» **What the task requires**: Every entry needs to be printed exactly, please.

» **Items listed in a dataset**:
######

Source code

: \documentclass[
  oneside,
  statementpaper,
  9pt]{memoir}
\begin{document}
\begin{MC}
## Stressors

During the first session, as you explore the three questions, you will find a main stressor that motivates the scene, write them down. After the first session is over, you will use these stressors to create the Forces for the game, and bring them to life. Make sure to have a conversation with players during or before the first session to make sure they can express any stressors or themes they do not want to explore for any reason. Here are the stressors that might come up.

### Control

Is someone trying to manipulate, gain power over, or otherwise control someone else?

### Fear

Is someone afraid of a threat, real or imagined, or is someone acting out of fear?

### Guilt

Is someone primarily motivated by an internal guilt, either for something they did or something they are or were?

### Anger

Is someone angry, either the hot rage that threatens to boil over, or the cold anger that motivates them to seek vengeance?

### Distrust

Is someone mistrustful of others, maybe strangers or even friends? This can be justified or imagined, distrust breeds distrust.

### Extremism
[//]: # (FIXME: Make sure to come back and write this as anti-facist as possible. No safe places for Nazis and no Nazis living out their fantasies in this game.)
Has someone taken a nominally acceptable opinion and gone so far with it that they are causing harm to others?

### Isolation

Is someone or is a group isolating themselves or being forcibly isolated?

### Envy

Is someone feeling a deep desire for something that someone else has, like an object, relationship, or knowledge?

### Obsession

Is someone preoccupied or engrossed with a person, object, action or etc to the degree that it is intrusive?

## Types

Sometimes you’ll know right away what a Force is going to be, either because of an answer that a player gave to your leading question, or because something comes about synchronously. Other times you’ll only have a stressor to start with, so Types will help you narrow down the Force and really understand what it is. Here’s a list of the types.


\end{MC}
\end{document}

######

» **Reply to the task**:
Source code

: \documentclass[
  oneside,
  statementpaper,
  9pt]{memoir}
\begin{document}
\begin{MC}
## Stressors

During the first session, as you explore the three questions, you will find a main stressor that motivates the scene, write them down. After the first session is over, you will use these stressors to create the Forces for the game, and bring them to life. Make sure to have a conversation with players during or before the first session to make sure they can express any stressors or themes they do not want to explore for any reason. Here are the stressors that might come up.

### Control

Is someone trying to manipulate, gain power over, or otherwise control someone else?

### Fear

Is someone afraid of a threat, real or imagined, or is someone acting out of fear?

### Guilt

Is someone primarily motivated by an internal guilt, either for something they did or something they are or were?

### Anger

Is someone angry, either the hot rage that threatens to boil over, or the cold anger that motivates them to seek vengeance?

### Distrust

Is someone mistrustful of others, maybe strangers or even friends? This can be justified or imagined, distrust breeds distrust.

### Extremism
[//]: # (FIXME: Make sure to come back and write this as anti-facist as possible. No safe places for Nazis and no Nazis living out their fantasies in this game.)
Has someone taken a nominally acceptable opinion and gone so far with it that they are causing harm to others?

### Isolation

Is someone or is a group isolating themselves or being forcibly isolated?

### Envy

Is someone feeling a deep desire for something that someone else has, like an object, relationship, or knowledge?

### Obsession

Is someone preoccupied or engrossed with a person, object, action or etc to the degree that it is intrusive?

## Types

Sometimes you’ll know right away what a Force is going to be, either because of an answer that a player gave to your leading question, or because something comes about synchronously. Other times you’ll only have a stressor to start with, so Types will help you narrow down the Force and really understand what it is. Here’s a list of the types.


\end{MC}
\end{document}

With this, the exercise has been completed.